What is required:
Transcribe, without alteration, the line that includes "our nation harm!」" and each line after it until the records end, omitting all that precede it.

Source material:

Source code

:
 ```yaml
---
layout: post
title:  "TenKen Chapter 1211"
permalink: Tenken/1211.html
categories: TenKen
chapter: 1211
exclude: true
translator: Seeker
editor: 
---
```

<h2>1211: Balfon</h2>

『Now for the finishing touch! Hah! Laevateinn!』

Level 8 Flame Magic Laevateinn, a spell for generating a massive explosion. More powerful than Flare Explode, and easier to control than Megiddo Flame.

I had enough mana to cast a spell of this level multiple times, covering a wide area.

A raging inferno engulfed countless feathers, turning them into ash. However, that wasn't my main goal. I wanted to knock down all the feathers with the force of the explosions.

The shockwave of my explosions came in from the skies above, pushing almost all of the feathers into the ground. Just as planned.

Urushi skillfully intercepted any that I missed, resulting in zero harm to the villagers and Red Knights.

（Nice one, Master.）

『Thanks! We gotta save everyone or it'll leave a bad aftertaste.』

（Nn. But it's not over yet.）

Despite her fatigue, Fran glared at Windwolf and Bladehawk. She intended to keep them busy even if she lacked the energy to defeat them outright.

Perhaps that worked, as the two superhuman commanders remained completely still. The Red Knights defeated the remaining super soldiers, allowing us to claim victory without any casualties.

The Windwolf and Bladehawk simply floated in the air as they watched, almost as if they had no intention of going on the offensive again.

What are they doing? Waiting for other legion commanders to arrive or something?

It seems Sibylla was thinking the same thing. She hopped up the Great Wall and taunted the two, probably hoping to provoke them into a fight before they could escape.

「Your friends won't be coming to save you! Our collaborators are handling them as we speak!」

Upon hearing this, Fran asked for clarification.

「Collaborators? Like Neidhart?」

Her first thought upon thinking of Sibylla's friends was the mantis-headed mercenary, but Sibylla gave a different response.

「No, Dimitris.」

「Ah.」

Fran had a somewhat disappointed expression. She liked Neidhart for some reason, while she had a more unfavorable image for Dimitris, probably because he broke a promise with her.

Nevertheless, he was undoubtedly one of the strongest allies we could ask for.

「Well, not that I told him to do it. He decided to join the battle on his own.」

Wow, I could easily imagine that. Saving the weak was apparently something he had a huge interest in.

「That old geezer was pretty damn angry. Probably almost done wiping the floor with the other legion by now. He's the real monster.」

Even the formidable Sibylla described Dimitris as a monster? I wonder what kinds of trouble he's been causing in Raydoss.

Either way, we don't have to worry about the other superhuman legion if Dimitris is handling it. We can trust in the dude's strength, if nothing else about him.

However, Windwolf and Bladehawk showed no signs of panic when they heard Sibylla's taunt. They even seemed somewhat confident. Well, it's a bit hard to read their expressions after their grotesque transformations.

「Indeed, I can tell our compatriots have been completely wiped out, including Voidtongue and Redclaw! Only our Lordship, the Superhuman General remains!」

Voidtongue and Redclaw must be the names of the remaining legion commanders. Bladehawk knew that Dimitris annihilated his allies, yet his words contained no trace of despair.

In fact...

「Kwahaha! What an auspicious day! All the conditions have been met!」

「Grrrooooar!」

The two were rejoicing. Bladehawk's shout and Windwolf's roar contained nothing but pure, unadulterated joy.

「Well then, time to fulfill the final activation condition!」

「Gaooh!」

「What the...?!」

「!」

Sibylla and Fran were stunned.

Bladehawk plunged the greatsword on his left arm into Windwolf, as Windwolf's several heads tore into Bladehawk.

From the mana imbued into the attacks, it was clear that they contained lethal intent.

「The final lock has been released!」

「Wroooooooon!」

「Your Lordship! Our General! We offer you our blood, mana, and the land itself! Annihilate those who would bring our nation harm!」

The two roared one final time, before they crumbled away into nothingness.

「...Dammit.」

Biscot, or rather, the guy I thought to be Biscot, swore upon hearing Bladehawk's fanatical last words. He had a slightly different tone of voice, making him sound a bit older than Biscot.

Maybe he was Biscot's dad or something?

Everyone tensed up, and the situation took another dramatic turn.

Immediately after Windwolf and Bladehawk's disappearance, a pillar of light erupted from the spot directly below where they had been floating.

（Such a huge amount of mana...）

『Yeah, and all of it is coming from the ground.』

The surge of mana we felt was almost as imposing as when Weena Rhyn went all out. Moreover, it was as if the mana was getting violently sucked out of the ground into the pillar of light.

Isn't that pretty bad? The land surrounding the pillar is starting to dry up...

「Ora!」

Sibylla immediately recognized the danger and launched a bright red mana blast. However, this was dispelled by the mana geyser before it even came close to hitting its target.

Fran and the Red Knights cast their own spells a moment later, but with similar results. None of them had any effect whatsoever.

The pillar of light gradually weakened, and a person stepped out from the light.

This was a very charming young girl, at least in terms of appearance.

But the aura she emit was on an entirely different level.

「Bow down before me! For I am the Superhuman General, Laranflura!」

Solution:
「Your Lordship! Our General! We offer you our blood, mana, and the land itself! Annihilate those who would bring our nation harm!」

The two roared one final time, before they crumbled away into nothingness.

「...Dammit.」

Biscot, or rather, the guy I thought to be Biscot, swore upon hearing Bladehawk's fanatical last words. He had a slightly different tone of voice, making him sound a bit older than Biscot.

Maybe he was Biscot's dad or something?

Everyone tensed up, and the situation took another dramatic turn.

Immediately after Windwolf and Bladehawk's disappearance, a pillar of light erupted from the spot directly below where they had been floating.

（Such a huge amount of mana...）

『Yeah, and all of it is coming from the ground.』

The surge of mana we felt was almost as imposing as when Weena Rhyn went all out. Moreover, it was as if the mana was getting violently sucked out of the ground into the pillar of light.

Isn't that pretty bad? The land surrounding the pillar is starting to dry up...

「Ora!」

Sibylla immediately recognized the danger and launched a bright red mana blast. However, this was dispelled by the mana geyser before it even came close to hitting its target.

Fran and the Red Knights cast their own spells a moment later, but with similar results. None of them had any effect whatsoever.

The pillar of light gradually weakened, and a person stepped out from the light.

This was a very charming young girl, at least in terms of appearance.

But the aura she emit was on an entirely different level.

「Bow down before me! For I am the Superhuman General, Laranflura!」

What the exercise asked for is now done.